**YOUR OBJECTIVE**. An unaltered copy of every line below is the expected output.

**RECORDS PROVIDED**.
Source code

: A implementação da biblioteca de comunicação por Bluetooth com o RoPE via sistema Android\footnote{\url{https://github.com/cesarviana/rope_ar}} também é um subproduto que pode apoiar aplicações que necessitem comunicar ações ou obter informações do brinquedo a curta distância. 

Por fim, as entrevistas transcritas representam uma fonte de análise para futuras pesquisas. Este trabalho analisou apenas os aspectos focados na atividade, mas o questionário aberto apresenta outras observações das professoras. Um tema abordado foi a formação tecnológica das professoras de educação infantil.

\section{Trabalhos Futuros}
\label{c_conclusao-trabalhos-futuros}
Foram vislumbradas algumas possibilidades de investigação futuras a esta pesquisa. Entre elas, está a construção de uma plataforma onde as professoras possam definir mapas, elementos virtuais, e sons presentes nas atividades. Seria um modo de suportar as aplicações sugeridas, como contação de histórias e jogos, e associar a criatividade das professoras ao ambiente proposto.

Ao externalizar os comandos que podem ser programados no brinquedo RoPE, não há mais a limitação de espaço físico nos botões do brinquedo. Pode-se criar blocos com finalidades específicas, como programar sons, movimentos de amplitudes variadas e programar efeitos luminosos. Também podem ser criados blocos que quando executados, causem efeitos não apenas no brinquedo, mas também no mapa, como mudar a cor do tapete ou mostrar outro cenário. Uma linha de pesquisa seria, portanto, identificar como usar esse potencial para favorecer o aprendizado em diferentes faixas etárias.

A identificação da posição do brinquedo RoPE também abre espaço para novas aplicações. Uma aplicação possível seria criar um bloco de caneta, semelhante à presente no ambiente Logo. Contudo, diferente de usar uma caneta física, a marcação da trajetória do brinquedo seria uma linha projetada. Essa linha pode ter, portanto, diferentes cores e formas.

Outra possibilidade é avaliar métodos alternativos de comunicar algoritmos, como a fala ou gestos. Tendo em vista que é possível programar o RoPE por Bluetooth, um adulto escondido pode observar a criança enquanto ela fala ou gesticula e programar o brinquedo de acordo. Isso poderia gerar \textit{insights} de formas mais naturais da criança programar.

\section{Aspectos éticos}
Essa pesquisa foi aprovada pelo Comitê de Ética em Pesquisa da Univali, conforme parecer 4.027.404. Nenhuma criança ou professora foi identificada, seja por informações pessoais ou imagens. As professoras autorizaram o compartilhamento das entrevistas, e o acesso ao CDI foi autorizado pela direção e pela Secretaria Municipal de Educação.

**THE ANSWER**.
Source code

: A implementação da biblioteca de comunicação por Bluetooth com o RoPE via sistema Android\footnote{\url{https://github.com/cesarviana/rope_ar}} também é um subproduto que pode apoiar aplicações que necessitem comunicar ações ou obter informações do brinquedo a curta distância. 

Por fim, as entrevistas transcritas representam uma fonte de análise para futuras pesquisas. Este trabalho analisou apenas os aspectos focados na atividade, mas o questionário aberto apresenta outras observações das professoras. Um tema abordado foi a formação tecnológica das professoras de educação infantil.

\section{Trabalhos Futuros}
\label{c_conclusao-trabalhos-futuros}
Foram vislumbradas algumas possibilidades de investigação futuras a esta pesquisa. Entre elas, está a construção de uma plataforma onde as professoras possam definir mapas, elementos virtuais, e sons presentes nas atividades. Seria um modo de suportar as aplicações sugeridas, como contação de histórias e jogos, e associar a criatividade das professoras ao ambiente proposto.

Ao externalizar os comandos que podem ser programados no brinquedo RoPE, não há mais a limitação de espaço físico nos botões do brinquedo. Pode-se criar blocos com finalidades específicas, como programar sons, movimentos de amplitudes variadas e programar efeitos luminosos. Também podem ser criados blocos que quando executados, causem efeitos não apenas no brinquedo, mas também no mapa, como mudar a cor do tapete ou mostrar outro cenário. Uma linha de pesquisa seria, portanto, identificar como usar esse potencial para favorecer o aprendizado em diferentes faixas etárias.

A identificação da posição do brinquedo RoPE também abre espaço para novas aplicações. Uma aplicação possível seria criar um bloco de caneta, semelhante à presente no ambiente Logo. Contudo, diferente de usar uma caneta física, a marcação da trajetória do brinquedo seria uma linha projetada. Essa linha pode ter, portanto, diferentes cores e formas.

Outra possibilidade é avaliar métodos alternativos de comunicar algoritmos, como a fala ou gestos. Tendo em vista que é possível programar o RoPE por Bluetooth, um adulto escondido pode observar a criança enquanto ela fala ou gesticula e programar o brinquedo de acordo. Isso poderia gerar \textit{insights} de formas mais naturais da criança programar.

\section{Aspectos éticos}
Essa pesquisa foi aprovada pelo Comitê de Ética em Pesquisa da Univali, conforme parecer 4.027.404. Nenhuma criança ou professora foi identificada, seja por informações pessoais ou imagens. As professoras autorizaram o compartilhamento das entrevistas, e o acesso ao CDI foi autorizado pela direção e pela Secretaria Municipal de Educação.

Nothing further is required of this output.